The past decade in Pakistan Fashion Industry, social media, streetwear, street style and luxury wears have been on the rise. It has been minimalism, maximalism and minimalism again. Now, as a new decade dawns, the cycle is beginning all over again. And this time it seems to solidify the power of super brands and luxury couture, while also birthing a new generation of savvy independents whose influence far exceeds their size. The recently showcased collection ‘Lost in my French garden’ by Hassan Riaz at Fashion Pakistan Week — Winter Festive ’19, was a clamouring proof of it, with looks that captured elusive insouciance — the undone ruffles and layers, the waves of embroidery — but also ones that paid homage to Paris, the fashion capital of the world.

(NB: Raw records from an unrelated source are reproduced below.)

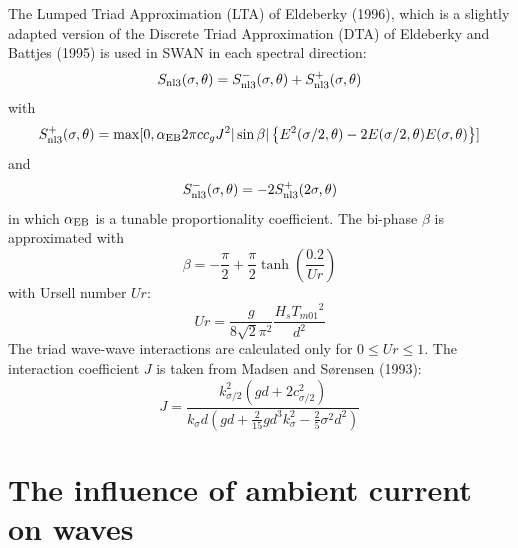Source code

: \documentclass[12pt]{book}
\begin{document}
The Lumped Triad Approximation (LTA) of Eldeberky (1996), which is a slightly adapted version of the
Discrete Triad Approximation (DTA) of Eldeberky and Battjes (1995) is used in SWAN in each spectral direction:
\begin{equation}
  S_{\rm nl3} (\sigma,\theta) = S^-_{\rm nl3} (\sigma,\theta) + S^+_{\rm nl3} (\sigma,\theta)
  \label{eq3-33}
\end{equation}
with
\begin{equation}
  S^+_{\rm nl3} (\sigma,\theta) = \max [0,\alpha_{\rm EB} 2 \pi c c_g J^2 |\sin\beta| \left \{ E^2(\sigma/2,\theta) -
  2 E(\sigma/2,\theta) E(\sigma,\theta) \right \}]
  \label{eq3-34}
\end{equation}
and
\begin{equation}
  S^-_{\rm nl3} (\sigma,\theta) = -2 S^+_{\rm nl3} (2\sigma,\theta)
  \label{eq3-35}
\end{equation}
in which $\alpha _{\rm EB}$ is a tunable proportionality coefficient. The bi-phase $\beta$ is approximated with
\begin{equation}
  \beta = -\frac{\pi}{2} + \frac{\pi}{2} \tanh (\frac{0.2}{Ur})
  \label{eq3-36}
\end{equation}
with Ursell number $Ur$:
\begin{equation}
  Ur = \frac{g}{8\sqrt{2} \pi^2} \frac{H_s {T_{m01}}^2}{d^2}
  \label{eq3-37}
\end{equation}
The triad wave-wave interactions are calculated only for $0 \leq Ur \leq 1$. The interaction
coefficient $J$ is taken from Madsen and S{\o}rensen (1993):
\begin{equation}
  J = \frac{k^2_{\sigma/2} (gd + 2 c^2_{\sigma/2})}
           {k_\sigma d (gd + \frac{2}{15} gd^3 k^2_\sigma - \frac{2}{5} \sigma^2 d^2)}
  \label{eq3-38}
\end{equation}

\section{The influence of ambient current on waves} \label{sec:curre}
\end{document}

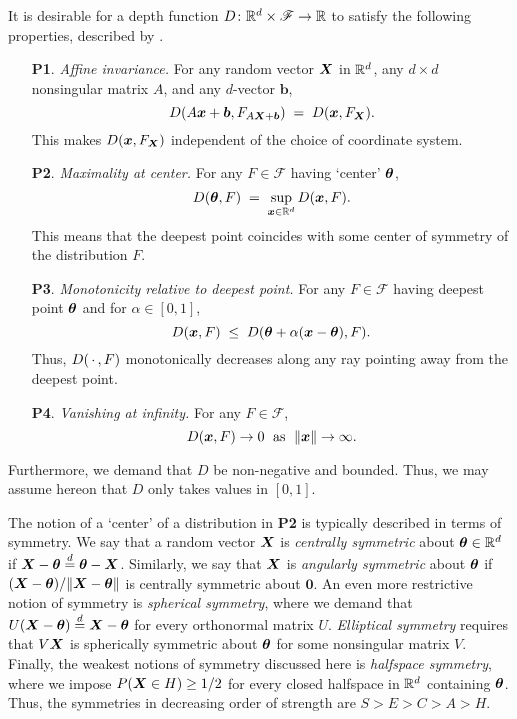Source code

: 
It is desirable for a depth function $D\colon \mathbb{R}^d \times \mathscr{F} \to \mathbb{R}$
to satisfy the following properties, described by
\textcite{zuo-serfling-2000}.

\begin{enumerate}
    \item[\textbf{P1}.] \emph{Affine invariance.}
        For any random vector $\bm{X}$ in $\mathbb{R}^d$, any $d \times d$ nonsingular
        matrix $A$, and any $d$-vector $\bm{b}$,
        \begin{equation}
            D(A\bm{x} + \bm{b}, F_{A\bm{X} + \bm{b}}) \;=\; D(\bm{x}, F_{\bm{X}}).
        \end{equation}
        This makes $D(\bm{x}, F_{\bm{X}})$ independent of the choice of coordinate
        system.

    \item[\textbf{P2}.] \emph{Maximality at center.}
        For any $F \in \mathscr{F}$ having `center' $\bm{\theta}$,
        \begin{equation}
            D(\bm{\theta}, F) \;=\; \sup_{\bm{x} \in \mathbb{R}^d} D(\bm{x}, F).
        \end{equation}
        This means that the deepest point coincides with some center of
        symmetry of the distribution $F$.

    \item[\textbf{P3}.] \emph{Monotonicity relative to deepest point.}
        For any $F \in \mathscr{F}$ having deepest point $\bm{\theta}$ and for
        $\alpha \in [0, 1]$,
        \begin{equation}
            D(\bm{x}, F) \;\leq\; D(\bm{\theta} + \alpha(\bm{x} - \bm{\theta}), F).
        \end{equation}
        Thus, $D(\,\cdot\,, F)$ monotonically decreases along any ray pointing
        away from the deepest point.

    \item[\textbf{P4}.] \emph{Vanishing at infinity.}
        For any $F \in \mathscr{F}$,
        \begin{equation}
            D(\bm{x}, F) \to 0 \;\text{ as }\;\Vert \bm{x} \Vert \to \infty.
        \end{equation}
\end{enumerate}

Furthermore, we demand that $D$ be non-negative and bounded.
Thus, we may assume hereon that $D$ only takes values in $[0, 1]$.

The notion of a `center' of a distribution in \textbf{P2} is typically
described in terms of symmetry.
We say that a random vector $\bm{X}$ is \emph{centrally symmetric} about
$\bm{\theta} \in \mathbb{R}^d$ if $\bm{X} - \bm{\theta} \overset{d}{=} \bm{\theta} - \bm{X}$.
Similarly, we say that $\bm{X}$ is \emph{angularly symmetric} about $\bm{\theta}$ if
$(\bm{X} - \bm{\theta}) / \Vert \bm{X} - \bm{\theta} \Vert$ is centrally symmetric about $\bm0$.
An even more restrictive notion of symmetry is \emph{spherical symmetry},
where we demand that $U(\bm{X} - \bm{\theta}) \overset{d}{=} \bm{X} - \bm{\theta}$ for every orthonormal
matrix $U$.
\emph{Elliptical symmetry} requires that $V\bm{X}$ is spherically symmetric about
$\bm{\theta}$ for some nonsingular matrix $V$.
Finally, the weakest notions of symmetry discussed here is \emph{halfspace
symmetry}, where we impose $P(\bm{X} \in H) \geq 1/2$ for every closed halfspace
in $\mathbb{R}^d$ containing $\bm{\theta}$.
Thus, the symmetries in decreasing order of strength are $S > E > C > A > H$.

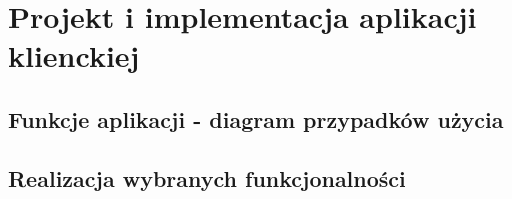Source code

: \chapter{Projekt i implementacja aplikacji klienckiej}

\section{Funkcje aplikacji - diagram przypadków użycia}

\section{Realizacja wybranych funkcjonalności}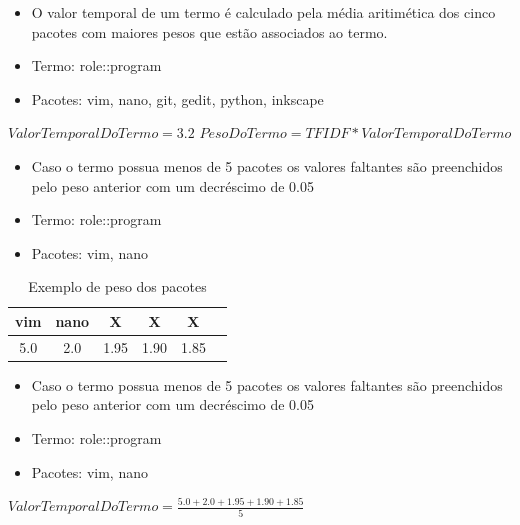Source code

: \begin{frame}
    \begin{itemize}
        \item O valor temporal de um termo é calculado pela média aritimética dos cinco
pacotes com maiores pesos que estão associados
ao termo.
        \item Termo: role::program
        \item Pacotes: vim, nano, git, gedit, python, inkscape
    \end{itemize}

    $ValorTemporalDoTermo = 3.2$
    $PesoDoTermo = TFIDF * ValorTemporalDoTermo$
\end{frame}

\begin{frame}
    \begin{itemize}
        \item Caso o termo possua menos de 5 pacotes os valores faltantes são
    preenchidos pelo peso anterior com um decréscimo de 0.05
        \item Termo: role::program
        \item Pacotes: vim, nano
    \end{itemize}

    \begin{table}[h]
    \centering
    \begin{tabular}{cccccc}
    \hline
    \rowcolor[HTML]{EFEFEF}
    {vim} & {nano} & {X} & {X} & {X} \\ \hline
    {5.0} & {2.0} & {1.95} & {1.90} & {1.85} \\ \hline
    \end{tabular}
    \caption{Exemplo de peso dos pacotes}
    \label{tab:classificacao_pacotes}
    \end{table}
\end{frame}

\begin{frame}
    \begin{itemize}
        \item Caso o termo possua menos de 5 pacotes os valores faltantes são
    preenchidos pelo peso anterior com um decréscimo de 0.05
        \item Termo: role::program
        \item Pacotes: vim, nano
    \end{itemize}

    $ValorTemporalDoTermo = \frac{5.0 + 2.0 + 1.95 + 1.90 + 1.85}{5}$
\end{frame}

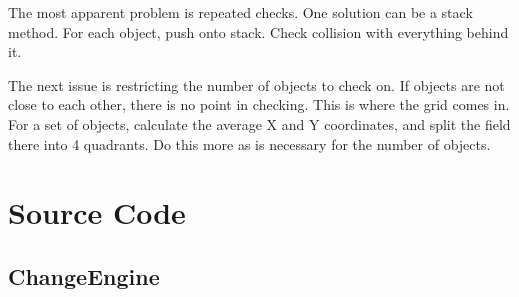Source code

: \documentclass[12pt]{article}
\begin{document}
      The most apparent problem is repeated checks. One solution can be a stack method. For each object, push onto stack. Check collision with everything behind it.

      The next issue is restricting the number of objects to check on. If objects are not close to each other, there is no point in checking. This is where the grid comes in. For a set of objects, calculate the average X and Y coordinates, and split the field there into 4 quadrants. Do this more as is necessary for the number of objects.

  \section{Source Code}
\subsection{ChangeEngine}
\end{document}
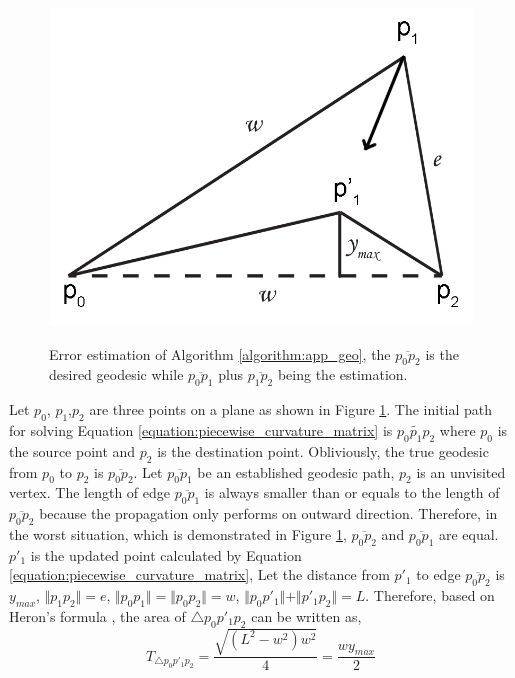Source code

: \begin{figure}[H]
	\centering
	\includegraphics[width=0.9\columnwidth]{../images/geodesic_image/error_demo_triangle}\\
    \caption[Error estimation of Algorithm \ref{algorithm:app_geo}]{Error estimation of Algorithm \ref{algorithm:app_geo}, the $\overline{p_{0}p_{2}}$ is the desired geodesic while $\overline{p_{0}p_{1}}$ plus $\overline{p_{1}p_{2}}$ being the estimation.}
    \label{figure:geo_error}
\end{figure} 

Let $p_{0}$, $p_{1}$,$p_{2}$ are three points on a plane as shown in Figure \ref{figure:geo_error}. The initial path for solving Equation \ref{equation:piecewise_curvature_matrix} is $\widetilde{p_{0}p_{1}p_{2}}$ where $p_{0}$ is the source point and $p_{2}$ is the destination point. Obliviously, the true geodesic from $p_{0}$ to $p_{2}$ is $\overline{p_{0}p_{2}}$. Let $\overline{p_{0}p_{1}}$ be an established geodesic path, $p_{2}$ is an unvisited vertex. The length of edge $\overline{p_{0}p_{1}}$ is always smaller than or equals to the length of $\overline{p_{0}p_{2}}$ because the propagation only performs on outward direction. Therefore, in the worst situation, which is demonstrated in Figure \ref{figure:geo_error}, $\overline{p_{0}p_{2}}$ and $\overline{p_{0}p_{1}}$ are equal. $p'_{1}$ is the updated point calculated by Equation \ref{equation:piecewise_curvature_matrix}, Let the distance from $p'_{1}$ to edge $\overline{p_{0}p_{2}}$ is $y_{max}$, $\Vert{p_{1}p_{2}}\Vert = e$, $\Vert{p_{0}p_{1}}\Vert = \Vert{p_{0}p_{2}}\Vert = w$, $\Vert{p_{0}p'_{1}}\Vert + \Vert{p'_{1}p_{2}}\Vert = L$. Therefore, based on Heron's formula , the area of $\bigtriangleup p_{0}p'_{1}p_{2}$ can be written as,
\begin{equation}
T_{\bigtriangleup p_{0}p'_{1}p_{2}} =  \frac{\sqrt{(L^{2}-w^{2})w^{2}}}{4} = \frac{wy_{max}}{2}
\end{equation}

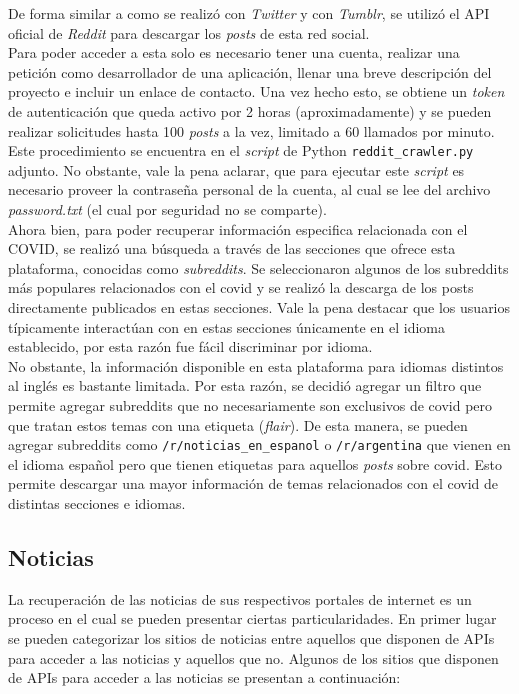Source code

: De forma similar a como se realizó con \textit{Twitter} y con \textit{Tumblr}, se utilizó el API oficial de \textit{Reddit} \cite{RedditDoc} para descargar los \textit{posts} de esta red social. \\

Para poder acceder a esta solo es necesario tener una cuenta, realizar una petición como desarrollador de una aplicación, llenar una breve descripción del proyecto e incluir un enlace de contacto. Una vez hecho esto, se obtiene un \textit{token} de autenticación que queda activo por 2 horas (aproximadamente) y se pueden realizar solicitudes hasta 100 \textit{posts} a la vez, limitado a 60 llamados por minuto. Este procedimiento se encuentra en el \textit{script} de Python \texttt{reddit\_crawler.py} adjunto. No obstante, vale la pena aclarar, que para ejecutar este \textit{script} es necesario proveer la contraseña personal de la cuenta, al cual se lee  del archivo \textit{password.txt} (el cual por seguridad no se comparte).\\

Ahora bien, para poder recuperar información especifica relacionada con el COVID, se realizó una búsqueda a través de las secciones que ofrece esta plataforma, conocidas como \textit{subreddits}. Se seleccionaron algunos de los subreddits más populares relacionados con el covid y se realizó la descarga de los posts directamente publicados en estas secciones. Vale la pena destacar que los usuarios típicamente interactúan con en estas secciones únicamente en el idioma establecido, por esta razón fue fácil discriminar por idioma.\\

No obstante, la información disponible en esta plataforma para idiomas distintos al inglés es bastante limitada. Por esta razón, se decidió agregar un filtro que permite agregar subreddits que no necesariamente son exclusivos de covid pero que tratan estos temas con una etiqueta (\textit{flair}). De esta manera, se pueden agregar subreddits como \texttt{/r/noticias\_en\_espanol} o \texttt{/r/argentina} que vienen en el idioma español pero que tienen etiquetas para aquellos \textit{posts} sobre covid. Esto permite descargar una mayor información de temas relacionados con el covid de distintas secciones e idiomas.

\subsection{Noticias}
La recuperación de las noticias de sus respectivos portales de internet es un proceso en el cual se pueden presentar ciertas particularidades. En primer lugar se pueden categorizar los sitios de noticias entre aquellos que disponen de APIs para acceder a las noticias y aquellos que no. Algunos de los sitios que disponen de APIs para acceder a las noticias se presentan a continuación:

Hassan transported showgoers back to the 18th century with some silhouettes with a flair for the dramatics as a through line. Fantastical flourishes were omnipresent and the evolution of Parisian fashion was translated in between the lines, largely the story of liberation — first from fascinator hats, then from skirts, and finally from teetering stiletto heels. His mesh of traditional French embellishments of bold beadings, applique work, cut-work, and embroideries with experimental and regular silhouettes was the dizzying, super-surrealist cascade of eye crystals. The large three-dimensional florals and uniquely placed sequins were interesting.
His runway started with Sadaf in emerald green pencil skirt paired with candy pink applique work and closed with a real bang of French ruffles in yellow and white, showstopped by actress Nimra Khan. Gogi advocated fiercely, for sheer sleek jackets, exaggerated shoulders, and body-hiding luxury jumpsuits, while simultaneously creating sexy little scarf dresses, miniskirts, and see through pants with pointed busts.
There were looks that demanded a red carpet or a high street appearance day — an asymmetric explosion of lace and ruffles anchored by half of a tailored jacket—and others that demanded a very chic day (a patched, striped shirtdress with swaggering sleeves and a sleek bodice).
Few looks appeared eccentrically stitched together from old slips and patterns of cut-outs that deserved to be psychoanalysed. But to the extent that the feisty Wizkid usually indulges his colourful tendencies, the sum of these impressively executed parts actually felt less profoundly melancholic, more palpably enchanting. This came through in the seductive bias cut and drape of certain otherwise minimalist dresses, and the maximalist monochromatic embroideries that turned the final looks into couture-like creation.
However, Hassan clarifies that he had no intention of taking it along the couture lines.
“A lot of people confused French garden and related the collection to French couture, which is not true. ‘Lost in my French garden’ was used as to describe the adoption of the beautiful and vibrant French tulip colours and details of embellishment derived from the organic and planned landscaped of French gardens with different attractive elements found around their gardens which can easily be embraced in the collection.”
Did Hassan get lost in that elaborate collection of mish and mesh. “For some it might be elaborate and for some it may not be. I won’t say it was too elaborate or all over the place, it was just very detailed. Some of the pieces in this collection were showcased at London Fashion Week last edition, where they were highly appreciated. I believe the runway shows in Pakistan still have to go a long way for the acceptance of experiment and innovation.”
But a detailed collection of such can be nearly of no use, to the designers, fashion goers and buyers, if not translated well to the rack. “Rack is something which everyone considers while designing, but it doesn’t mean that it stops you from creating new market and something unique. We’re already in demand for our this festive collection, that shows that is has been already accepted by the masses for the racks. They’d buy it, just the way it was showcased, except a few tweaking here and there; fulling our purpose of providing uniqueness and something new for the market,” said Hassan.
SIGNING OFF: Hassan Riaz takes a bow with his collection ‘Lost in the French garden’ on the first day of FPW-Winter Festive.